Installing the Pega OCR component
The Optical Character Recognition (OCR) component allows the system to analyze text contained in image-based email attachments. You use this capability in an Pega Email Bot™ to improve the text analysis of emails from users. The Pega OCR component obtains content from image PDF, JPG, PNG, and TIFF files and converts it into electronic text format. This text is then analyzed as though it were contained in the body of the email. The Pega OCR component also provides PDF file entity highlighting of analyzed documents in an Email Bot.
- Installation procedure
- Prerequisites
- Installing ABBYY FineReader 12
- Installing the Pega OCR component
- Verifying Pega OCR component installation
Installation procedure
You must install the Pega OCR component on premises on a Linux server running an instance of Pega Platform™. You first obtain the ABBYY FineReader Installation file and use it to install the ABBYY FineReader 12 application used for optical character recognition on a Linux server. You must also import the Pega OCR component to a Pega Platform instance running on the same Linux server. You obtain both the ABBYY FineReader installation file and Pega OCR component .zip file from the Pega Marketplace.
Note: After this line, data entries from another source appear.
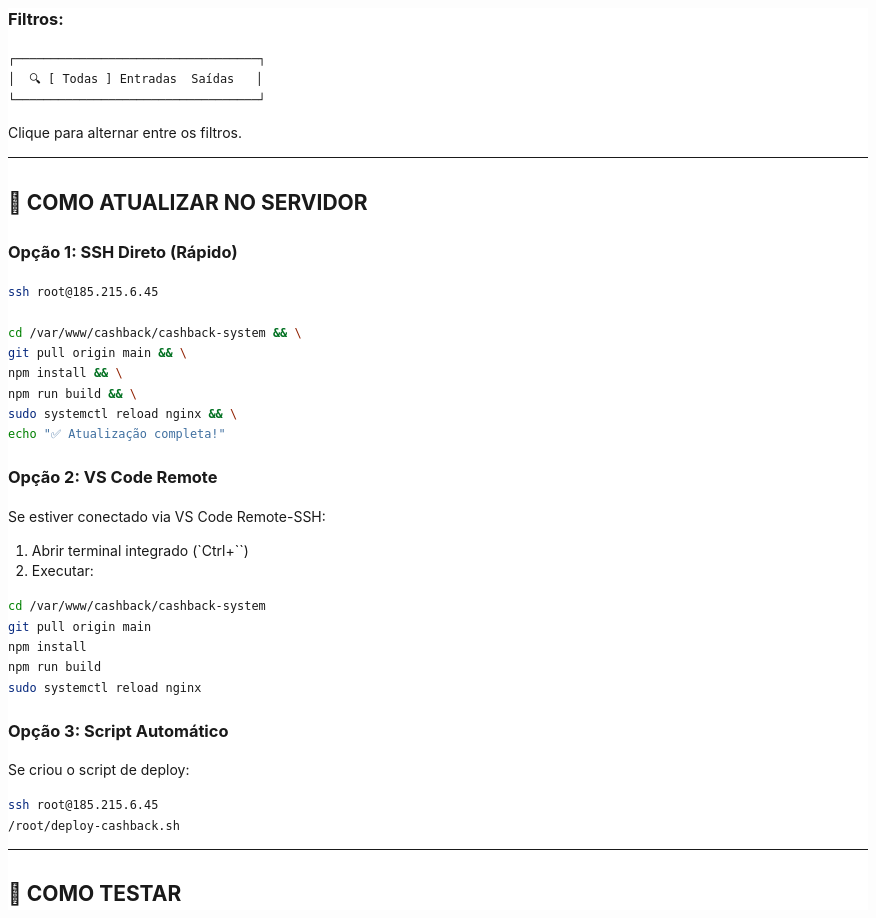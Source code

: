### Filtros:

```
┌──────────────────────────────────┐
│  🔍 [ Todas ] Entradas  Saídas   │
└──────────────────────────────────┘
```

Clique para alternar entre os filtros.

---

## 🚀 COMO ATUALIZAR NO SERVIDOR

### Opção 1: SSH Direto (Rápido)

```bash
ssh root@185.215.6.45

cd /var/www/cashback/cashback-system && \
git pull origin main && \
npm install && \
npm run build && \
sudo systemctl reload nginx && \
echo "✅ Atualização completa!"
```

### Opção 2: VS Code Remote

Se estiver conectado via VS Code Remote-SSH:

1. Abrir terminal integrado (`Ctrl+``)
2. Executar:

```bash
cd /var/www/cashback/cashback-system
git pull origin main
npm install
npm run build
sudo systemctl reload nginx
```

### Opção 3: Script Automático

Se criou o script de deploy:

```bash
ssh root@185.215.6.45
/root/deploy-cashback.sh
```

---

## 🧪 COMO TESTAR
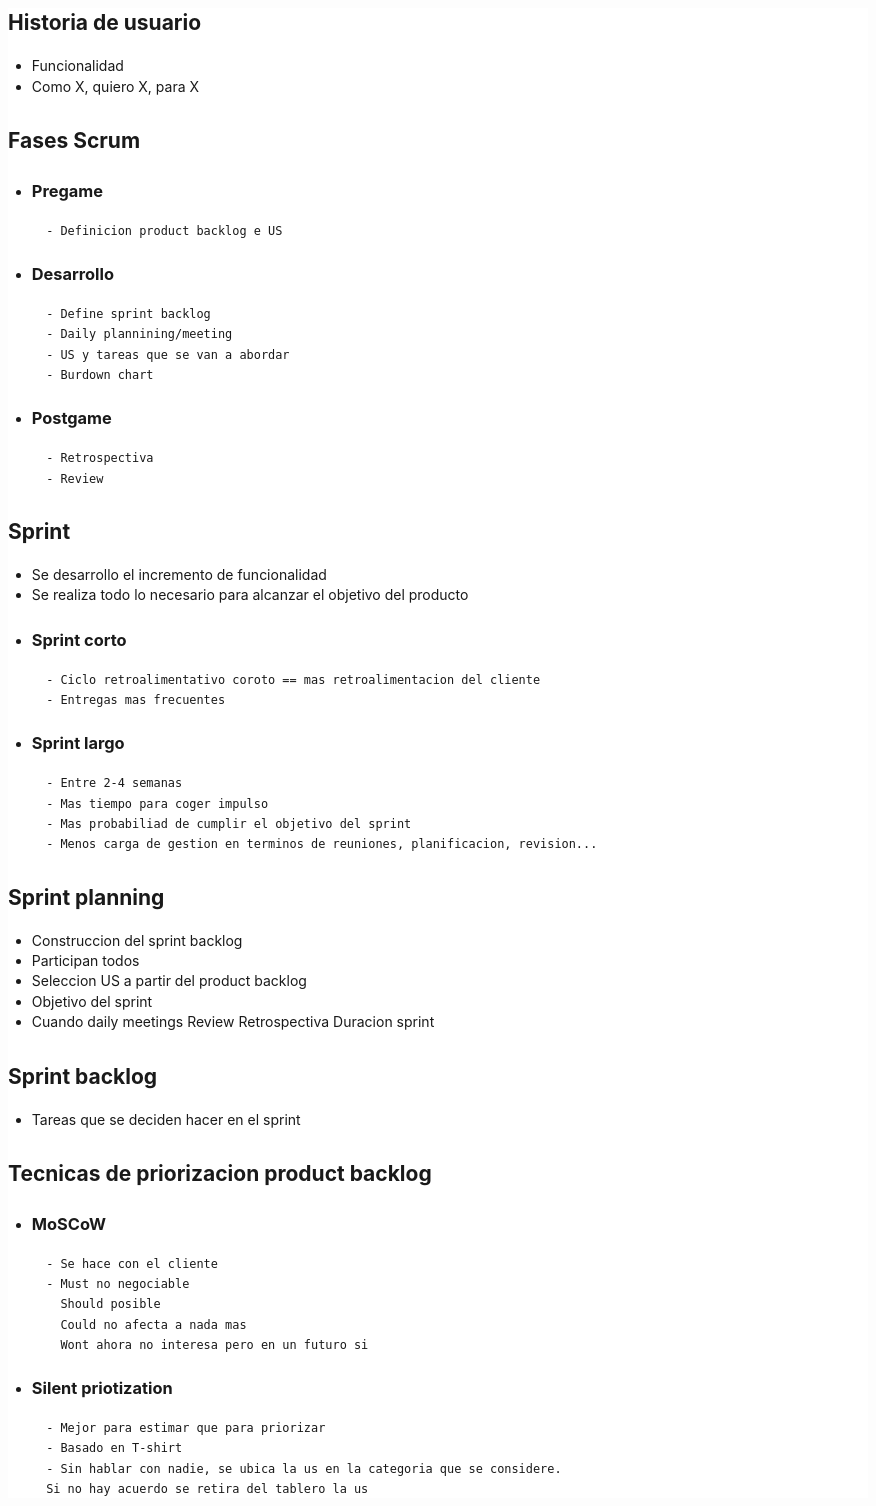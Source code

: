 ## Historia de usuario
- Funcionalidad
- Como X, quiero X, para X

## Fases Scrum
- ### Pregame
        - Definicion product backlog e US

- ### Desarrollo
        - Define sprint backlog
        - Daily plannining/meeting
        - US y tareas que se van a abordar
        - Burdown chart

- ### Postgame
        - Retrospectiva
        - Review

## Sprint
- Se desarrollo el incremento de funcionalidad
- Se realiza todo lo necesario para alcanzar el objetivo del producto
- ### Sprint corto
        - Ciclo retroalimentativo coroto == mas retroalimentacion del cliente
        - Entregas mas frecuentes
        
- ### Sprint largo
        - Entre 2-4 semanas
        - Mas tiempo para coger impulso
        - Mas probabiliad de cumplir el objetivo del sprint
        - Menos carga de gestion en terminos de reuniones, planificacion, revision...

## Sprint planning
- Construccion del sprint backlog
- Participan todos
- Seleccion US a partir del product backlog
- Objetivo del sprint
- Cuando daily meetings
  Review
  Retrospectiva
  Duracion sprint

## Sprint backlog
- Tareas que se deciden hacer en el sprint

## Tecnicas de priorizacion product backlog
- ### MoSCoW
        - Se hace con el cliente
        - Must no negociable
          Should posible
          Could no afecta a nada mas
          Wont ahora no interesa pero en un futuro si
- ### Silent priotization
        - Mejor para estimar que para priorizar
        - Basado en T-shirt
        - Sin hablar con nadie, se ubica la us en la categoria que se considere.
        Si no hay acuerdo se retira del tablero la us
The ABBYY FineReader Installation (abbyy_installation_pegaXX_vYYYmmDD.zip) file available from Pega Marketplace consists of the following files and folders:
- abbyy_installation.sh - The installation script used to install ABBYY FineReader 12.
- license/*.locallicense - An open license for the ABBYY FineReader 12 application provided by Pegasystems.
The Pega OCR component .zip file available from Pega Marketplace consists of the following files and folders:
- lib/pega.ocr.component.jar - The JAR file that you must import to Pega Platform. It contains a Pega library used to control the multi-threaded usage of ABBYY FineReader Engine and an ABBYY FineReader 12 library called com.abbyy.FREngine.jar.
- component - The component that contains the integration bits to allow OCR capability in email file attachments.
Prerequisites
You use the abbyy_installation.sh script to install the ABBYY FineReader 12 application on the following Linux versions, only:
- Ubuntu/Debian 18.04
- CentOS 6.9 and 7.0
Although best effort was taken for system changes to be safe, ensure that you have a backup of the system before you run the abbyy_installation.sh script.
Installing ABBYY FineReader 12
You must install the ABBYY FineReader 12 on a Linux server for each Pega Platform instance using an installation script. You can run this script with the following optional additional parameters:
- -u - Preconfigures the Linux environment for ld.so.config (LD SO config) that is used to hold path settings which point to directories that hold dynamic libraries. LD SO config path modifications are required by ABBYY FineReader 12 so that the application can find all its native libraries in the <path>/ABBYY/Bin folder.
- -i - Installs the Microsoft TrueType fonts and required libraries.
- Log in to a Linux server that is running a Pega Platform instance using the Secure Shell (SSH) protocol.
- Extract the files in the abbyy_installation_pega81_vYYYYmmDD.zip file obtained from Pega Marketplace to a directory.
- Run the following script as root in one of the following two ways. You must set the installation path so that the web applications of the app server have read access to this path.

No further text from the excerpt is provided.